Indeed, while flexible work arrangements benefit the companies, the question remains: will they equally benefit working mothers? What are the effects of flexible work arrangements on women’s careers in the long term? For example, are flexible workers viewed in the same way as their full-time colleagues or would they be considered merely as part-timers? Is there job security in flexible work arrangements? Moreover, although presented as a convenience, flexible work arrangements also require setting up home offices. Who is responsible for these overhead expenses? And, since work and home spaces are no longer separate in such arrangements, how do flexible workers draw boundaries on how much time is spent at work? Telecommunication technologies such as email and mobile phones have had the notorious effect of prolonging the work day, seeing as the worker is expected to be on call or reachable at all times even when outside the office. Given that flexible work is highly reliant on such technologies, do such arrangements necessarily deliver the work-life balance they promise?

The podcast also pointed out that women mainly occupy entry-level positions as opposed to middle-management and board positions. This issue cannot be seen as separate from women’s labour participation; for instance, although the podcast noted that Singapore has a higher female workforce participation rate, it didn’t mention that the rates of women in the boardroom there are similar to here. Discussing participation rates alone is problematic; there should also be a discussion of what jobs women have (this podcast did touch on that) to properly give it context. The underlying issue, then, is not that there are not enough capable women, but that the way companies are structured often prevent women from climbing up the career ladder. Within this context, quotas become an urgent form of action: they have been implemented in many companies and for many government boards too, and work well in that they acknowledge structural inequalities and help lay the ground for definitive mechanisms to tackle them.
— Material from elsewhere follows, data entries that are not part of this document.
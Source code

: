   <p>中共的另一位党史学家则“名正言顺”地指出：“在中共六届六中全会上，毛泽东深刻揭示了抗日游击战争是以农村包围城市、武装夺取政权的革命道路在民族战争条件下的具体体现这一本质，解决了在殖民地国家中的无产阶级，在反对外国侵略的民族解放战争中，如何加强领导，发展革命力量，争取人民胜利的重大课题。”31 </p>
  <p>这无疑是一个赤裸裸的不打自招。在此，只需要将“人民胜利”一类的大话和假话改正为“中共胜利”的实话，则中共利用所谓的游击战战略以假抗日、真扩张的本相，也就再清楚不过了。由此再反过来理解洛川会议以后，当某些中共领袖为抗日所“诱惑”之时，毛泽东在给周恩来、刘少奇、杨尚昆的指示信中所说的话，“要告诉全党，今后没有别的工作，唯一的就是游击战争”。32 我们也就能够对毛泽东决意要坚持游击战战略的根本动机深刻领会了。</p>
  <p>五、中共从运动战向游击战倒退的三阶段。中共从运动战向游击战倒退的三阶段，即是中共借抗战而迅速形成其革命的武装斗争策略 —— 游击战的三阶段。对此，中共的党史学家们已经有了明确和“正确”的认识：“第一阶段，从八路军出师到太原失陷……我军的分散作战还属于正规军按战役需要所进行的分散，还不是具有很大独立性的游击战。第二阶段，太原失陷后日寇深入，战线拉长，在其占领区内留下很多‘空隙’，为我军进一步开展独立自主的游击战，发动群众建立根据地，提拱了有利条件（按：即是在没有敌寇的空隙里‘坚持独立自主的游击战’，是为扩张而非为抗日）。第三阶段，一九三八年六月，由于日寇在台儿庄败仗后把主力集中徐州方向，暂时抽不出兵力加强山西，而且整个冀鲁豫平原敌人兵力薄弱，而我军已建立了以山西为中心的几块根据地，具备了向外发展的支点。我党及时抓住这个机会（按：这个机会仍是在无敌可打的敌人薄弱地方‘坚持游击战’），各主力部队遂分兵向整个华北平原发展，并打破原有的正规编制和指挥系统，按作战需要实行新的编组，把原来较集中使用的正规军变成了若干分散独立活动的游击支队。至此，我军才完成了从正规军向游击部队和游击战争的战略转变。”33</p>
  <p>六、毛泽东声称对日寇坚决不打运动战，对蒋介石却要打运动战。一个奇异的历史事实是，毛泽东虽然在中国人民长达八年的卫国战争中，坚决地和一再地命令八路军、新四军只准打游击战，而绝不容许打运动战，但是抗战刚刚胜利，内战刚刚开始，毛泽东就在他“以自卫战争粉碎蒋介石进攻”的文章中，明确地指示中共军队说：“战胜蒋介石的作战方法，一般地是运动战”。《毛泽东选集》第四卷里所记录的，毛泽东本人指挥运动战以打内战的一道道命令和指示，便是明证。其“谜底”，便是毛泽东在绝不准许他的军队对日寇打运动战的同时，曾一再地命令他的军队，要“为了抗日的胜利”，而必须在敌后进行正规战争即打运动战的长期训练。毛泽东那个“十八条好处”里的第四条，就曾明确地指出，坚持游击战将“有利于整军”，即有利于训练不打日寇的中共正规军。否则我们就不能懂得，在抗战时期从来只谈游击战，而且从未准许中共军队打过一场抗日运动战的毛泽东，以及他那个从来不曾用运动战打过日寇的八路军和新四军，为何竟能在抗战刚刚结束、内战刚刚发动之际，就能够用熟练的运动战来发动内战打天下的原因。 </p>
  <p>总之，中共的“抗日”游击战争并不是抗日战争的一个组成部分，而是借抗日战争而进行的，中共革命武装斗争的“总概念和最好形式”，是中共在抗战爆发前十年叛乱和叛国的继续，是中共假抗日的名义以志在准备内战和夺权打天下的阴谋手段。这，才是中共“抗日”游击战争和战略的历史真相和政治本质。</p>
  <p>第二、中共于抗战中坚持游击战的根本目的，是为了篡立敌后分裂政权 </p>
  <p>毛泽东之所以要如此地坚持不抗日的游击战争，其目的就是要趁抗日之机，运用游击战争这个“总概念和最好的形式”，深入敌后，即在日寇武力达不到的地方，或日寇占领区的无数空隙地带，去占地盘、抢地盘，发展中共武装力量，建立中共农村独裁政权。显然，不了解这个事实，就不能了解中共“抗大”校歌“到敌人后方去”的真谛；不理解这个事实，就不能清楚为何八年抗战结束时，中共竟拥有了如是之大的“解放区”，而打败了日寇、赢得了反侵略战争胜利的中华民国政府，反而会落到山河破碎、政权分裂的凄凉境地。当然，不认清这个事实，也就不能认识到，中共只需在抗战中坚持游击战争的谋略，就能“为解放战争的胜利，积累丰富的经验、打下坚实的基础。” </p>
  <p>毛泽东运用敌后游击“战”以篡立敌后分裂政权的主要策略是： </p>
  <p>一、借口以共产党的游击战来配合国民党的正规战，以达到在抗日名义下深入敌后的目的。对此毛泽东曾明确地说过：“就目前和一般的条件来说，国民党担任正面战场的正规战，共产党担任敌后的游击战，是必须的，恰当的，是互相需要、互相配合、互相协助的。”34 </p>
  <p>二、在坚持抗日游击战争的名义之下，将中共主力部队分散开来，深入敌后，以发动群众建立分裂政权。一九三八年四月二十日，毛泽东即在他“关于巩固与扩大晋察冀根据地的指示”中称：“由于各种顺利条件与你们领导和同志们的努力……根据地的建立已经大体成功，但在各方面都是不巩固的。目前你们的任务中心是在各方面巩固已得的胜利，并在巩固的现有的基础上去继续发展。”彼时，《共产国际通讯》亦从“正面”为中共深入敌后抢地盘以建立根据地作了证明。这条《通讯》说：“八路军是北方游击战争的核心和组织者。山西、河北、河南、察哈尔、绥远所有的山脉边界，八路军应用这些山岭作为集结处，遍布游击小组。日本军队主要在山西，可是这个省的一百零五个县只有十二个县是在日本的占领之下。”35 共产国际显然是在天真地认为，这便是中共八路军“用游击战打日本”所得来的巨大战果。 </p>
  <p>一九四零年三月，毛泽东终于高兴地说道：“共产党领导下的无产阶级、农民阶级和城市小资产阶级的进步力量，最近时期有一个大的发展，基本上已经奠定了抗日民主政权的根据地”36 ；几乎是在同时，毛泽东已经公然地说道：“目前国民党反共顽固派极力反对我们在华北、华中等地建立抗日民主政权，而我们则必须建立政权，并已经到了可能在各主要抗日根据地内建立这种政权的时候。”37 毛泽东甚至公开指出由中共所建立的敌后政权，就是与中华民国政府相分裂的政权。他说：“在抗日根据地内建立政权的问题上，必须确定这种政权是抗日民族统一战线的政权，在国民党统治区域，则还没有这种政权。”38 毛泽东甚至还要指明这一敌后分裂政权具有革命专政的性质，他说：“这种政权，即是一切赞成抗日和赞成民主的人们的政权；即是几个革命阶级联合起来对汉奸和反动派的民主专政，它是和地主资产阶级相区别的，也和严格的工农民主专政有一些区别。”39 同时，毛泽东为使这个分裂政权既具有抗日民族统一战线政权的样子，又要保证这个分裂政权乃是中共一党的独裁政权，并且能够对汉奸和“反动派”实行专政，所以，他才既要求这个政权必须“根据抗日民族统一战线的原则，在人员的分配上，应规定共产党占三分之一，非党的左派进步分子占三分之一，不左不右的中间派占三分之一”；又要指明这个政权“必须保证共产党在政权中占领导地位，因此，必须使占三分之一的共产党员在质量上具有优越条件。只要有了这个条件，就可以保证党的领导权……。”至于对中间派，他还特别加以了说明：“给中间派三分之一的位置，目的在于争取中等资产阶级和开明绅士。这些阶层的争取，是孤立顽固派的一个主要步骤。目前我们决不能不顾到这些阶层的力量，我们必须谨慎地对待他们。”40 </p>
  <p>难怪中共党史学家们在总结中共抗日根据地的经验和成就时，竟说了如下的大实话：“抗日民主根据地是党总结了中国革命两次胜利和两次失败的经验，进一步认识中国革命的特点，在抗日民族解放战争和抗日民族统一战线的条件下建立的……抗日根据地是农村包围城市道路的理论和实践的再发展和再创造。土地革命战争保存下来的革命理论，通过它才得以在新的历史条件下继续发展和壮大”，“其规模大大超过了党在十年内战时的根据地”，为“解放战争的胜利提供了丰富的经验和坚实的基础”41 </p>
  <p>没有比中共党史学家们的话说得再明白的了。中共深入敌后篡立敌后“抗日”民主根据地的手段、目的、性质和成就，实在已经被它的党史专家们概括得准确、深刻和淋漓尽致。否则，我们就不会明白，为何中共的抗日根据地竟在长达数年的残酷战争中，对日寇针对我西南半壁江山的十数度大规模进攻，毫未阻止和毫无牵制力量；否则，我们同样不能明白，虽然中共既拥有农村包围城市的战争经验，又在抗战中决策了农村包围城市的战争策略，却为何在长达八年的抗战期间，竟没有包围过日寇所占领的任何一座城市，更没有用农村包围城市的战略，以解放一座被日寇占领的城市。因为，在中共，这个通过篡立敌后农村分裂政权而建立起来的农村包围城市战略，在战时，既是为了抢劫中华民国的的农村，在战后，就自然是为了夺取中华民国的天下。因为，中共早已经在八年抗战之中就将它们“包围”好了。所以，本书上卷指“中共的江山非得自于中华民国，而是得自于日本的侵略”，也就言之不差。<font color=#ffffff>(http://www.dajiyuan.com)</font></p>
Finally, the episode appeared to concentrate on a specific working class of women characterized as using their “brains” in very specific job functions (as high-earning “cognitariats”). The women interviewed, for instance, appear to be partnered. Women without partners or in lower-paid work have children too and probably cannot afford childcare. How do they do it?  If the professional working woman is forced to choose between staying at home or working, the working class woman, or even a single mother, usually does not get to choose. If the latter does not work, her children cannot eat. Also excluded from the picture are cases of foreign (mostly female) domestic workers having to leave children to work abroad–nobody calls that a “brain drain,” pointing to how bourgeois the term is–often to support other families and households.

Although we applaud the attention to a consistent and unabating problem, the conversation on addressing women’s challenges in the workplace should not only concern a professional class of women workers. The reasoning behind the policies implemented need to account for the gendered and class politics involved in the workforce. Furthermore, it is in the best interests of Malaysian women that policies, whether implemented by the government or private sector, take into consideration the demographics, labor, and cultural conditions of all women. The need for greater equity for all regardless of gender in Malaysia should not play second fiddle to an uncritical drive towards a “high-income” society without careful consideration of the consequences.